The 3-year estimated OS and EFS in all patients were 66 and 43%, respectively. 10 patients died (29%), relapse (hematological and/or molecular) was diagnosed in 18 patients (51%). The pre-transplantation risk category was the main factor affecting OS and EFS after HSCT. The probability of the 3-year OS and EFS for standard-risk patients was 86 and 57%, respectively. Nobody of our patients with high risk lived more than18 months. Conditioning regimen, graft source and donor/patient gender combination had no significant effect on OS and EFS. The patients with unrelated HLA-matched donors had better (not significantly) EFS in comparison with recipients of related HLA-identical grafts (p=0.12).

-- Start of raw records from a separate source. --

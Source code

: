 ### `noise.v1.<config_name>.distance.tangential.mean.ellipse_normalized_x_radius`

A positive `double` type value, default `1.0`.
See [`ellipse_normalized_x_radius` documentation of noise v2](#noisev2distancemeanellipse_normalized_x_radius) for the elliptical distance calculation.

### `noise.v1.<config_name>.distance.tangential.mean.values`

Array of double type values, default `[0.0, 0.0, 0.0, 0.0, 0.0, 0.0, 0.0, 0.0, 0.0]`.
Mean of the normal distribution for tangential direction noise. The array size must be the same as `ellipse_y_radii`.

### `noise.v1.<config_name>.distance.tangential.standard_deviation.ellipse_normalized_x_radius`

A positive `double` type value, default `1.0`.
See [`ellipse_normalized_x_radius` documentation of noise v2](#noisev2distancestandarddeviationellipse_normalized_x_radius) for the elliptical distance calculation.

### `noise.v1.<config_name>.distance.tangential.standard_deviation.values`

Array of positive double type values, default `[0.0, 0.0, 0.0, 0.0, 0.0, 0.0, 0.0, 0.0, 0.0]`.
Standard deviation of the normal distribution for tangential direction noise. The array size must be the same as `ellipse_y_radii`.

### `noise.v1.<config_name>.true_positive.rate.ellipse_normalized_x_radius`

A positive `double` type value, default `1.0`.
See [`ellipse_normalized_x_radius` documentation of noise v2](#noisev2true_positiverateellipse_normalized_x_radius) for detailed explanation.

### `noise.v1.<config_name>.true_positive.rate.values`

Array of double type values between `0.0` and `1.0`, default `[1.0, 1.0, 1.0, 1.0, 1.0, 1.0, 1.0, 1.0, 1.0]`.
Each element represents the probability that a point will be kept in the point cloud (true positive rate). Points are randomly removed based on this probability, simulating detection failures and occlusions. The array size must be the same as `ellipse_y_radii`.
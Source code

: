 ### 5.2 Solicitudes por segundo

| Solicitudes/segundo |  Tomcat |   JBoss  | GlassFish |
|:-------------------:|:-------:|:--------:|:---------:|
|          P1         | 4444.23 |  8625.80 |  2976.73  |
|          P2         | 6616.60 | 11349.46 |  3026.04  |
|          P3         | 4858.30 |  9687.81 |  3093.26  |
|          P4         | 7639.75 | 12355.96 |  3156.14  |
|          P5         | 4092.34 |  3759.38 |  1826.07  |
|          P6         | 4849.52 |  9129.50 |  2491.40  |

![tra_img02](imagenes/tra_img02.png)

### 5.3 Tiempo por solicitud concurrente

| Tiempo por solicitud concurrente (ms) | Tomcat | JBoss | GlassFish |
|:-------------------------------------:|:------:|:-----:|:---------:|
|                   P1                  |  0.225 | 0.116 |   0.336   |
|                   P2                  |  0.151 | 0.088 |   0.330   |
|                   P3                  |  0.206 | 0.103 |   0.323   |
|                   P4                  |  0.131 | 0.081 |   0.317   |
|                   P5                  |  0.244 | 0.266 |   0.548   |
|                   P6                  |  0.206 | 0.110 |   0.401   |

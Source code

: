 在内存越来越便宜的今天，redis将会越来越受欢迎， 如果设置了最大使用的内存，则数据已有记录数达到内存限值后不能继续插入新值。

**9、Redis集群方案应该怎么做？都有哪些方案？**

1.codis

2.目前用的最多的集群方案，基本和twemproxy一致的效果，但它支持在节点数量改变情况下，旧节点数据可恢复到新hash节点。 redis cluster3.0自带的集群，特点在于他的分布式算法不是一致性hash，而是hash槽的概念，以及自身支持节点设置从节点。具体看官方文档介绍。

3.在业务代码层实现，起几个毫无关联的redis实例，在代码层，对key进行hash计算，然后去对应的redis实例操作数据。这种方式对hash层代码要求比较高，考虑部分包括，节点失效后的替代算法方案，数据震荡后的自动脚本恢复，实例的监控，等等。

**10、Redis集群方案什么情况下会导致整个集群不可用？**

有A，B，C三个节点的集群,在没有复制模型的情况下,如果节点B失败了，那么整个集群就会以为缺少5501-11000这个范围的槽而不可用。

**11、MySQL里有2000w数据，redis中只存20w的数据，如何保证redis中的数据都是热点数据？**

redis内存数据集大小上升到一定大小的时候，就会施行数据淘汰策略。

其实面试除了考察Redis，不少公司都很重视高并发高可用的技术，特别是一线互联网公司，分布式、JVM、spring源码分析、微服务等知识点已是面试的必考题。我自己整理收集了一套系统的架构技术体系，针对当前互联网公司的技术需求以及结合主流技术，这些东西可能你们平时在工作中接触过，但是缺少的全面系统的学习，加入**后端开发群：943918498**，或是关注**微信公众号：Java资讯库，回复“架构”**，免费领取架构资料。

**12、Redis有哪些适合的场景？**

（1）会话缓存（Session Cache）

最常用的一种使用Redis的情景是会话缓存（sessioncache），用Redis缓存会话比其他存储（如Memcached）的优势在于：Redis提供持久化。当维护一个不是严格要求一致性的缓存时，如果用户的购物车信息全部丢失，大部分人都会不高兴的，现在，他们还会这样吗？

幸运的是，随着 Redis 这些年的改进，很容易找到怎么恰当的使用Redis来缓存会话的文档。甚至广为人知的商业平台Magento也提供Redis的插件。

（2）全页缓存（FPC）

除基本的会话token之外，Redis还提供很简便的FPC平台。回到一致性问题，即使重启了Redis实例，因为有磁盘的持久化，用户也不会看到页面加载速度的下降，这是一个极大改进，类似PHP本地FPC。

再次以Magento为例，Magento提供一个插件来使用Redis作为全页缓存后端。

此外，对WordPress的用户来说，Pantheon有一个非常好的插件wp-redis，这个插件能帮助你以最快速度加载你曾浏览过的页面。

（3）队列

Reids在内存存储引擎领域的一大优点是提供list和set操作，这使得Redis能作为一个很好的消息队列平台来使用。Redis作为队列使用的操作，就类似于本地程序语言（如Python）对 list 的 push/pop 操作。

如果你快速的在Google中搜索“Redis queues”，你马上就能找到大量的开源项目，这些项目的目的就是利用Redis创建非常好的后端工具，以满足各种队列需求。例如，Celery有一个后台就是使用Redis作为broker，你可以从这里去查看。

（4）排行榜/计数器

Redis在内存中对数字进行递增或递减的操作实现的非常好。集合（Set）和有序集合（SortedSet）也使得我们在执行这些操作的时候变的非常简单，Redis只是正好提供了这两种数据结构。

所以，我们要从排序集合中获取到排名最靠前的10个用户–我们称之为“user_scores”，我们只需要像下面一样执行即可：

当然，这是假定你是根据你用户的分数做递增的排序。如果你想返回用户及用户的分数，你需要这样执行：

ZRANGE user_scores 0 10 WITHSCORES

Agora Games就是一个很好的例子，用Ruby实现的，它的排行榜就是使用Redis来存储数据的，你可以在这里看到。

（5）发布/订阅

The influence of KIR and HLA- ligand genes on EFS after allo-HSCT was investigated in patients with standard risk. We did not find the immunogenetic factors (presence of B- haplotypes in donors, donor KIR B content, presence of centromeric or telomeric B- motifs in donors, presence of missing HLA ligand for any inhibitory KIR of donor), which significantly affected EFS, but we found two obvious tendencies. The patients with HLA-C1/C1 homozygosity had a tendency to improved EFS compared with patients having either HLA-C1/C2 or HLA-C2/C2 ligands (p=0.09). There was a tendency to better EFS in HLA-C1/x recipients of KIR2DS1 -positive allografts (p=0.09).

Our data suggest that KIRs and their HLA class I ligands play role in the graft versus leukemia effect in AML. It seems that HLA-C1 homozygosity improves EFS in patients after allo-HSCT, and KIR2DS 1-positive donors are preferable for HLA-C1/x patients.